Comparison of sex ratio at baseline was tested by Pearson chi-square, and analysis of variance test was used to verify the difference of patient age among 3 groups. The paired-samples t test was used to compare the SS, MS, and RQLQ scores before and after 1-year immunotherapy. The changes of RQLQ in different therapy groups were compared using the Wilcoxon rank sum test. A p < 0.05 was considered significant. All the statistical analyses have been computed using IBM SPSS Statistics ver. 19.0 (IBM Co., Armonk, NY, USA).
Forty-four adult patients (mean age, 34 years; age range, 20–54 years; 21 men) were enrolled and allocated to 3 groups according to the allergens used in their immunotherapy: the house dust mite group (n = 12), the weed pollen group (n = 21), and the mixed house dust mite/weed pollen group (n = 11). Age and sex ratio did not significantly differ in the three groups as indicated in Table 2.
The weed pollen counts in the pollen season in 2013 and 2014 were illustrated in Fig. 2. The 2 monitored weed pollen seasons had a similar global pollen load.
In all 3 groups receiving SCIT, a significant clinical improvement was found vs. baseline at 1 year, irrespective of the allergen, as showed in Fig. 3. After 1-year immunotherapy, SS, MS, and RQLQ score of the dust mite group were all significantly lower than baseline scores (p < 0.05). SS, MS, and RQLQ score in the weed pollen season of the weed pollen group were also significantly better than baseline level (p < 0.01). As to the mixed house dust mite/weed pollen group, SS, MS, and RQLQ score both in the weed pollen season and in the nonpollen season (November) decreased significantly compared to those scores evaluated 1 year before (p < 0.01).

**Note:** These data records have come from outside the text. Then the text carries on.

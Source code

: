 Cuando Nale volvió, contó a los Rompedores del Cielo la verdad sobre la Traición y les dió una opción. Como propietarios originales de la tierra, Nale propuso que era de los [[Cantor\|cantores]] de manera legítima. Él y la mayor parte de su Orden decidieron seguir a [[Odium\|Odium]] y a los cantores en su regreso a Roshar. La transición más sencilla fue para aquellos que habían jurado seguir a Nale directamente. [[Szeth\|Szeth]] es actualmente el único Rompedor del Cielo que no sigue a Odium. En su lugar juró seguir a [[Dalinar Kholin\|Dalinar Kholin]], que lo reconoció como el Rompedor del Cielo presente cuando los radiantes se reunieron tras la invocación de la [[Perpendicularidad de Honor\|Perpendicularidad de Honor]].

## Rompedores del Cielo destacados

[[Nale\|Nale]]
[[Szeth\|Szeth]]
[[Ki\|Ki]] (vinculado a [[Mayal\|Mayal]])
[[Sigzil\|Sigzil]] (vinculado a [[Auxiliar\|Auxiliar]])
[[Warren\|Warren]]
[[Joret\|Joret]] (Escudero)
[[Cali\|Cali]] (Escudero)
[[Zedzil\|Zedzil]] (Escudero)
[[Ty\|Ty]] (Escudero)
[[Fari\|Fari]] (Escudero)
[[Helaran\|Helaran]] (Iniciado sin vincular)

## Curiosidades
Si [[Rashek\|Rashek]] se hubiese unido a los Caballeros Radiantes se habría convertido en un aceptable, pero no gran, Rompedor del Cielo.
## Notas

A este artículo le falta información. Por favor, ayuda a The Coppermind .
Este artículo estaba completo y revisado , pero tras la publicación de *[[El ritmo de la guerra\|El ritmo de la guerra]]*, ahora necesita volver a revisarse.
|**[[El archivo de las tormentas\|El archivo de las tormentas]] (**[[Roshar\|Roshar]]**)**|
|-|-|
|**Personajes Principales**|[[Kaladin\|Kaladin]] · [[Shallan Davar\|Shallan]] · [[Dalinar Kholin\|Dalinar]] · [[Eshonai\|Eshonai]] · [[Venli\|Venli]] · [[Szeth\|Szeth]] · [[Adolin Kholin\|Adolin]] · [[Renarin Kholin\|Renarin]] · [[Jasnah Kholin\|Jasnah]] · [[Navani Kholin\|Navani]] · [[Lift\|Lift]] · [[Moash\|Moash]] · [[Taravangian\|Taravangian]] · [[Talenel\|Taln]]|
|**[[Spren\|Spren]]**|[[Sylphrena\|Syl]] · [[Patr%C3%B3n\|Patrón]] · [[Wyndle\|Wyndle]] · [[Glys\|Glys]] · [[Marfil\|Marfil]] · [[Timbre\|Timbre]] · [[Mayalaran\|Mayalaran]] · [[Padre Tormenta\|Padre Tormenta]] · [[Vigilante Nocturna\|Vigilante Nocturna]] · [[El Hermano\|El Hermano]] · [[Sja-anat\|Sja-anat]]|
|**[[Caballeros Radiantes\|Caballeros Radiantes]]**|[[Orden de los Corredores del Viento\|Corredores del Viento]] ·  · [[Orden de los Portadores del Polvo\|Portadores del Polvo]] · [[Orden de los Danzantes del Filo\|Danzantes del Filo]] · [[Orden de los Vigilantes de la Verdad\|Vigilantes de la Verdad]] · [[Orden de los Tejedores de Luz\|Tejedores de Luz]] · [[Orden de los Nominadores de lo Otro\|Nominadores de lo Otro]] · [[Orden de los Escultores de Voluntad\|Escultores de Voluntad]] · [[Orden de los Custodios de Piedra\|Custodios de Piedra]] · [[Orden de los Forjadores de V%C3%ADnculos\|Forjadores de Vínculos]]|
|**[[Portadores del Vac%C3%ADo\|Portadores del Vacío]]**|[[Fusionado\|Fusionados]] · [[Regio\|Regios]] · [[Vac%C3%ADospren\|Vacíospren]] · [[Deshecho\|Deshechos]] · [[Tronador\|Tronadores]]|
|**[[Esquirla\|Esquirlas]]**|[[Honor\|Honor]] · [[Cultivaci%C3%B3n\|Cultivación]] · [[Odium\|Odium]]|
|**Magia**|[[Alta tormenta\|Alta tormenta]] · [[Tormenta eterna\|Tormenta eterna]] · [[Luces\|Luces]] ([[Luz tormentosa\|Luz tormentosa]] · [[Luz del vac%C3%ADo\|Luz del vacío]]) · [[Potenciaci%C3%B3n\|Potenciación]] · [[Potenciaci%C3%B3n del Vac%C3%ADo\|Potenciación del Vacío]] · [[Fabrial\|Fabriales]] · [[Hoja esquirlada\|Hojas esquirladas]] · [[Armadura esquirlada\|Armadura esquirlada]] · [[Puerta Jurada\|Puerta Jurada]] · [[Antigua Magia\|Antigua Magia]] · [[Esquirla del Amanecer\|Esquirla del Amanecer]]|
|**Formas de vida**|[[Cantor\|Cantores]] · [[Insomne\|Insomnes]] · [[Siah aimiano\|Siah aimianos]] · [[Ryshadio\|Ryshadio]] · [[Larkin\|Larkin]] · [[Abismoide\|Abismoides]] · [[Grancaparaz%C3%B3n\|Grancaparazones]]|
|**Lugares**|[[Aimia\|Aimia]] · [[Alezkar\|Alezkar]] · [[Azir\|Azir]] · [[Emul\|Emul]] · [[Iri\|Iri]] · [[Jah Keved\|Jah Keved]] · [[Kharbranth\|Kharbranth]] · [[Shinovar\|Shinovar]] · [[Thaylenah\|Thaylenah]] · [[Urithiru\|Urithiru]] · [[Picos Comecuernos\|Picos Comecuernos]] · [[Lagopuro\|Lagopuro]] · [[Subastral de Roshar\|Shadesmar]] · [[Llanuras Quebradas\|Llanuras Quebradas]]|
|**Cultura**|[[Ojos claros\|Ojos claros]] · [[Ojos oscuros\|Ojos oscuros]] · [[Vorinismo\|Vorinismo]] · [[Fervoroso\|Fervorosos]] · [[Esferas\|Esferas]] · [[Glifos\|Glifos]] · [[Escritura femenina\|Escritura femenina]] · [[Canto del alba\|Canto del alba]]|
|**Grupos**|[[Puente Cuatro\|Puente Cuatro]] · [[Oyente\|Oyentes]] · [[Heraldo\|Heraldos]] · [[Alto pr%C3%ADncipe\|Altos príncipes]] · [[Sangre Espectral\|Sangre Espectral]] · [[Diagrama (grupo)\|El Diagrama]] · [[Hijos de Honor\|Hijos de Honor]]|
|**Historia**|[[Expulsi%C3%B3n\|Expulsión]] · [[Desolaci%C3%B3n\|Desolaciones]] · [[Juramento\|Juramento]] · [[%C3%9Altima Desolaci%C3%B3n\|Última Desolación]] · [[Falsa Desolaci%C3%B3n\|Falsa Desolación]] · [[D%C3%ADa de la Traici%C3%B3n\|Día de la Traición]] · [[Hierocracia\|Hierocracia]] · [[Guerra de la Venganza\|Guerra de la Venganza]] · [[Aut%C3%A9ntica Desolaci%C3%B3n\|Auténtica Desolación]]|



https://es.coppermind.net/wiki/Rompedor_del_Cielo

In the weed pollen season, the changes of RQLQ score after 1-year treatment were not significantly different between the weed pollen group (1.55 ± 1.24) and the mixed house dust mite/weed pollen group (1.14 ± 1.01). The same happened in the nonpollen seasons, during which dust mite SCIT (1.23 ± 1.63) and mixed SCIT (0.60 ± 0.47) did not show significantly different effect on the quality of life.
SCIT was well tolerated by the patients, and all of them reached the maximum dose planned. Two patients in the weed pollen group and 1 patient in the mixed dust mite/weed pollen group experienced local reactions and there were no systemic reaction among patients from all the groups during the study.
Respiratory allergy is often characterized by the presence of multiple sensitizations, with only approximately 20% of patients being monosensitized [2]. On the other hand, most clinical trials assessing the efficacy of immunotherapy have been performed in the monosensitized group with a single allergen. What kind of strategy should be adopted in the immunotherapy of the polysensitized patients, or whether multiple-allergen immunotherapy is effective in these patients is still a matter of debate [3].
Some authors claim that the multiple-allergen immunotherapy with mixed allergens have two deficiencies. Firstly, the additional extracts could dilute the preexisting allergens; secondly, there might be deleterious effect of one extract upon another in the mixture [5]. In fact, as long as more attentions are paid to the preparation of the multiple-allergen extracts, these problems could be solved properly. In order to make for the first deficiency, larger amount of each stock extract should be added into the final mixture to make sure that the effective dose of every allergen is achieved in the final treatment set of vaccine [6]. As to the second issue, the degradation of one extract by another could also be avoided by placing the allergens with strong proteases in a separate vial and using several vials respectively [7].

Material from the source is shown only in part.